Jack drehte sich um und schaute in den parkenden Hubschrauber. Drinnen sah er einen untersetzten Mann mit Glatze sitzen, einen wohlgenährten, selbstzufriedenen Menschen, der ziemlich sauer wirkte und die fünf Bleichmänner keines Blickes würdigte.

»Man muß sich ans Gesetz halten«, verteidigte sich der Pilot. »Letzten Endes bin ich es, dem sie das Bußgeld aufbrummen würden.«

Jack ging zum Hubschrauber hinüber und rief dem darin sitzenden stämmigen Glatzkopf zu: »Bereitet es Ihnen nicht ein gutes Gefühl, zu wissen, daß Sie fünf Menschen das Leben gerettet haben?«

Der Glatzkopf blickte zu ihm herunter und sagte: »Fünf Niggern, meinen Sie wohl. Fünf gerettete Menschen würde ich die nicht gerade nennen. Sie etwa?«

»Ja, ich schon«, sagte Jack. »Und ich habe vor, sie auch weiterhin so zu nennen.«

»Von mir aus, nennen Sie sie so«, sagte der Glatzkopf. Mit knallrotem Gesicht warf er einen kurzen Blick auf Jacks Hubschrauber und las die Kennung. »Sie werden schon sehen, was Sie davon haben.«

Der junge Pilot trat neben Jack und sagte hastig: »Das ist Arnie, mit dem Sie da reden. Arnie Kott.« Er rief nach oben: »Wir können jetzt starten, Arnie.« Der Pilot kletterte hoch, verschwand im Innern des Hubschraubers, und schon begann der Rotor sich wieder zu drehen.

Die Maschine hob ab und ließ Jack allein mit den fünf Bleichmännern zurück.

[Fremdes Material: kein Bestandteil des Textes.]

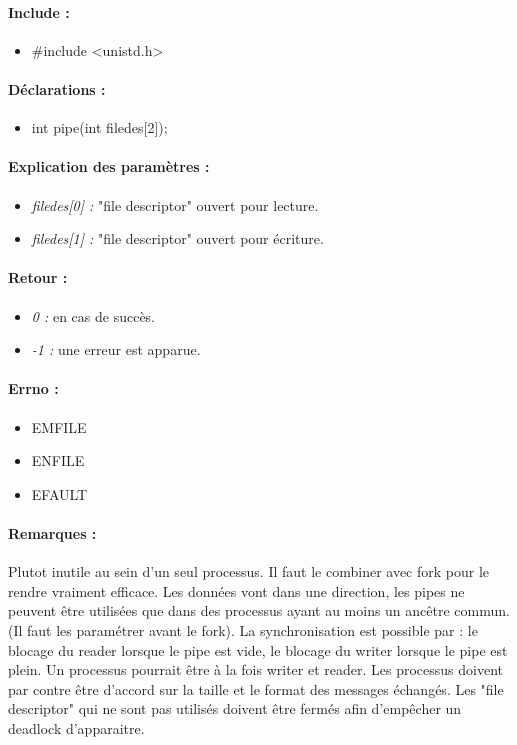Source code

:\documentclass{article}[12pt]
\begin{document}
\paragraph{Include : }
\begin{itemize}
	\item \#include <unistd.h>
\end{itemize}
\paragraph{Déclarations : }
\begin{itemize}
	\item int pipe(int filedes[2]);
\end{itemize}
\paragraph{Explication des paramètres : }
\begin{itemize}
	\item \emph{filedes[0] : } "file descriptor" ouvert pour lecture.
    \item \emph{filedes[1] : } "file descriptor" ouvert pour écriture.
\end{itemize}
\paragraph{Retour : }
\begin{itemize}
	\item \emph{0 : } en cas de succès.
	\item \emph{-1 : } une erreur est apparue.
\end{itemize}
\paragraph{Errno :}
\begin{itemize}
	\item EMFILE
    \item ENFILE
    \item EFAULT
\end{itemize}
\paragraph{Remarques : }
Plutot inutile au sein d'un seul processus. Il faut le combiner avec fork pour le rendre vraiment efficace. Les données vont dans une direction, les pipes ne peuvent être utilisées que dans des processus ayant au moins un ancêtre commun. (Il faut les paramétrer avant le fork). La synchronisation est possible par : le blocage du reader lorsque le pipe est vide, le blocage du writer lorsque le pipe est plein. Un processus pourrait être à la fois writer et reader. Les processus doivent par contre être d'accord sur la taille et le format des messages échangés. Les "file descriptor" qui ne sont pas utilisés doivent être fermés afin d'empêcher un deadlock d'apparaitre.
\end{document}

Sie hatten jetzt ausgetrunken und aßen von dem Lunchpaket, das er ihnen gegeben hatte.

Der leere Wasserbehälter war beiseite gelegt worden. Man hatte die Paka-Eierschalen gefüllt und verschlossen. Die Bleichmänner sahen nicht auf, als der Hubschrauber davonflog. Sie achteten auch nicht weiter auf Jack; sie murmelten einander in ihrem Dialekt etwas zu.

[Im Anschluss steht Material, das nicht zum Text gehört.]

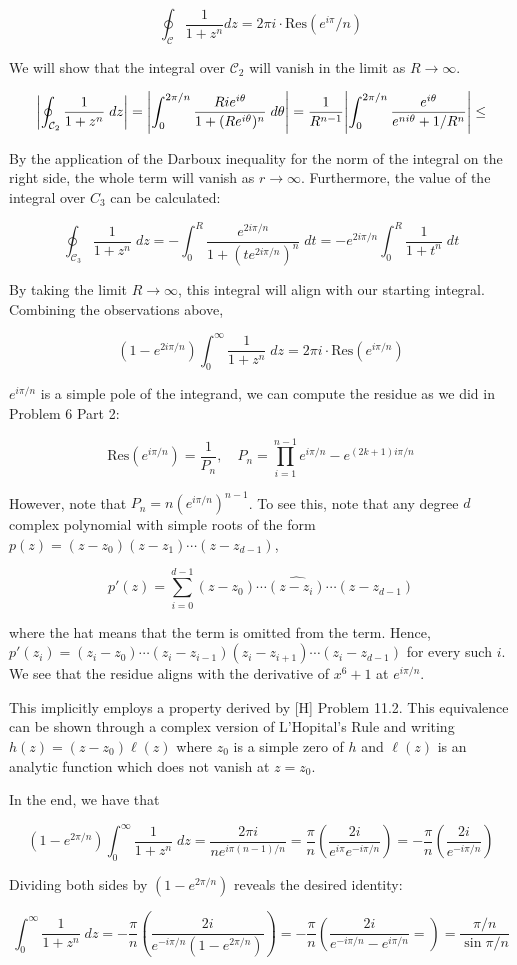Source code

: \documentclass[12pt]{article}%
\newcommand{\C}{\mathcal{C}}
\begin{document}
\begin{enumerate}[i.]
  \[ \oint_{\C} \frac{1}{1 + z^n} dz = 2\pi i \cdot \text{Res}(e^{i \pi}/ n) \]

  We will show that the integral over $\C_2$ will vanish in the limit as $R \rightarrow \infty$.

  \begin{align*}
    \abs{\oint_{\C_2} \frac{1}{1 + z^n} \; dz} = \abs{\int_0^{2\pi/n} \frac{Rie^{i\theta}}{1 + (Re^{i\theta})^n}\; d\theta} = \frac{1}{R^{n-1}} \abs{\int_0^{2\pi/n} \frac{e^{i\theta}}{e^{ni\theta} + 1/R^n}} \leq
  \end{align*}

By the application of the Darboux inequality for the norm of the integral on the right side, the whole term will vanish as $r \rightarrow \infty$. Furthermore, the value of the integral over $C_3$ can be calculated:

\[ \oint_{\C_3} \frac{1}{1 + z^n} \; dz = - \int_{0}^{R} \frac{e^{2i\pi /n}}{1 + (te^{2i\pi/n})^n} \; dt = - e^{2i\pi/n} \int_0^R \frac{1}{1 + t^n} \; dt \]

By taking the limit $R \rightarrow \infty$, this integral will align with our starting integral. Combining the observations above,

\[ (1-e^{2i\pi/n})\int_0^\infty \frac{1}{1 + z^n} \; dz = 2\pi i \cdot \text{Res}(e^{i\pi/n}) \]

$e^{i\pi/n}$ is a simple pole of the integrand, we can compute the residue as we did in Problem 6 Part 2:

$$ \text{Res}(e^{i\pi /n}) = \frac{1}{P_n}, \quad P_n = \prod_{i=1}^{n-1} e^{i\pi/n} - e^{(2k+1)i\pi/n}$$

However, note that $P_n = n(e^{i\pi/n})^{n-1}$. To see this, note that any degree $d$ complex polynomial with simple roots of the form $p(z) = (z-z_0)(z-z_1)\cdots (z - z_{d-1})$,

\[p'(z) = \sum_{i = 0}^{d-1} (z-z_0)\cdots\widehat{(z-z_i)}\cdots (z- z_{d-1}) \]

where the hat means that the term is omitted from the term. Hence, $p'(z_i) = (z_i - z_0)\cdots (z_i - z_{i-1})(z_i - z_{i+
1})\cdots(z_i - z_{d-1})$ for every such $i$. We see that the residue aligns with the derivative of $x^6+1$ at $e^{i\pi/n}$.

This implicitly employs a property derived by [H] Problem 11.2. This equivalence can be shown through a complex version of L'Hopital's Rule and writing $h(z) = (z-z_0)\ell(z)$ where $z_0$ is a simple zero of $h$ and $\ell(z)$ is an analytic function which does not vanish at $z = z_0$.

In the end, we have that

\[(1-e^{2\pi / n})\int_0^\infty \frac{1}{1 + z^n} \; dz = \frac{2\pi i}{ne^{i\pi (n-1)/n}} = \frac{\pi}{n}\left(\frac{2i}{e^{i\pi}e^{-i\pi/n}}\right)= -\frac{\pi}{n}\left(\frac{2i}{e^{-i\pi/n}}\right)\]

Dividing both sides by $(1-e^{2\pi / n})$ reveals the desired identity:

\[\int_0^\infty \frac{1}{1 + z^n} \; dz = -\frac{\pi}{n}\left(\frac{2i}{e^{-i\pi/n}(1-e^{2\pi / n})}\right) = -\frac{\pi}{n}\left(\frac{2i}{e^{-i\pi/n} - e^{i\pi / n}} = \right) = \frac{\pi/n}{\sin{\pi/n}} \]


\end{enumerate}
\end{document}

»Wohin seid ihr unterwegs?« fragte Jack sie.

Der junge Bleichmann nannte eine Oase weit im Süden.

»Glaubt ihr, daß ihr es schafft?« fragte Jack. Er deutete auf das alte Paar. »Schaffen sie es?«

»Ja, Herr«, antwortete der junge Bleichmann. »Jetzt schaffen wir es, dank der Speise und dem Wasser, die Ihr und der andere Herr uns gegeben habt.«

Das bezweifle ich, sagte sich Jack. Sie würden es sogar dann behaupten, wenn sie wüßten, daß es unmöglich war. Rassenstolz, nehme ich an.

»Herr«, sagte der junge Bleichmann, »wir haben hier ein Geschenk für Euch, weil Ihr gelandet seid.« Er hielt Jack etwas hin.

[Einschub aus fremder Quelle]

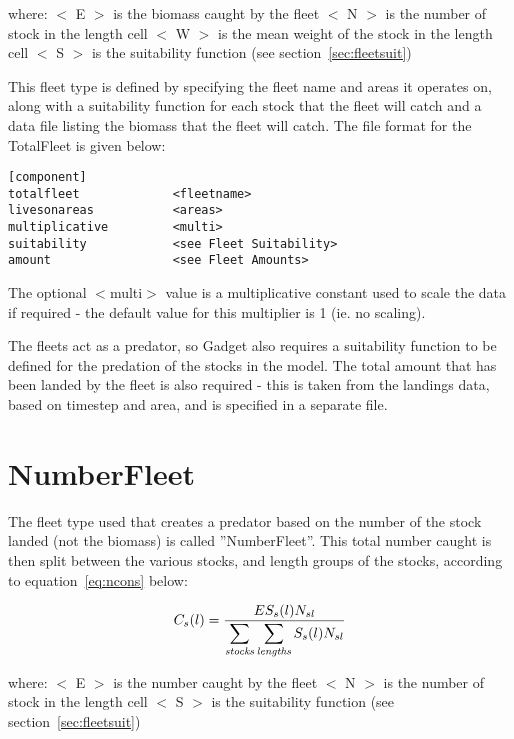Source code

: \documentclass[10pt,twoside]{book}
\begin{document}
where:\newline
$<$ E $>$ is the biomass caught by the fleet\newline
$<$ N $>$ is the number of stock in the length cell\newline
$<$ W $>$ is the mean weight of the stock in the length cell\newline
$<$ S $>$ is the suitability function (see section~\ref{sec:fleetsuit})

\bigskip
This fleet type is defined by specifying the fleet name and areas it operates on, along with a suitability function for each stock that the fleet will catch and a data file listing the biomass that the fleet will catch.  The file format for the TotalFleet is given below:

{\small\begin{verbatim}
[component]
totalfleet             <fleetname>
livesonareas           <areas>
multiplicative         <multi>
suitability            <see Fleet Suitability>
amount                 <see Fleet Amounts>
\end{verbatim}}

The optional $<$multi$>$ value is a multiplicative constant used to scale the data if required - the default value for this multiplier is 1 (ie. no scaling).

\bigskip
The fleets act as a predator, so Gadget also requires a suitability function to be defined for the predation of the stocks in the model.  The total amount that has been landed by the fleet is also required - this is taken from the landings data, based on timestep and area, and is specified in a separate file.

\section{NumberFleet}\label{sec:numberfleet}
The fleet type used that creates a predator based on the number of the stock landed (not the biomass) is called ''NumberFleet''.  This total number caught is then split between the various stocks, and length groups of the stocks, according to equation~\ref{eq:ncons} below:

\begin{equation}\label{eq:ncons}
C_{s}(l) = \frac{E S_{s}(l) N_{sl}}{\displaystyle \sum_{\it stocks} \sum_{\it lengths} S_{s}(l) N_{sl}}
\end{equation}

where:\newline
$<$ E $>$ is the number caught by the fleet\newline
$<$ N $>$ is the number of stock in the length cell\newline
$<$ S $>$ is the suitability function (see section~\ref{sec:fleetsuit})
\end{document}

Sie besaßen so wenig, daß er sich gar nicht vorstellen konnte, sie hätten etwas herzugeben. Doch er streckte die Hand aus, und der junge Bleichmann legte etwas Kleines und Kaltes hinein, eine dunkle, runzlige, trockene Masse, die Jack für ein Stück Baumwurzel hielt.

»Das ist eine Wasserhexe«, sagte der Bleichmann. »Sie wird Euch Wasser bringen, Herr, den Lebensborn, wann immer ihr es braucht.«

»Euch hat sie nicht geholfen, oder?« fragte Jack.

Mit einem listigen Lächeln sagte der junge Bleichmann: »Herr, sie hat geholfen; sie hat Euch zu uns geführt.«

»Und was macht ihr jetzt ohne sie?« fragte Jack.

»Wir haben noch eine. Herr, wir fertigen Wasserhexen an.« Der junge Bleichmann deutete auf das alte Paar. »Nach ihren Anweisungen.«

Als Jack die Wasserhexe näher untersuchte, sah er, daß sie ein Gesicht und Andeutungen von Gliedmaßen hatte. Sie war mumifiziert, früher also ein Lebewesen gewesen; er erkannte die angezogenen Beine, die Ohren ... es lief ihm kalt über den Rücken. Das Gesicht wirkte merkwürdig menschlich, ein verhutzeltes, leiderfülltes Gesicht, als hätte man sie unmittelbar beim Aufschreien getötet.

*

»Wie funktioniert sie?« fragte er den jungen Bleichmann.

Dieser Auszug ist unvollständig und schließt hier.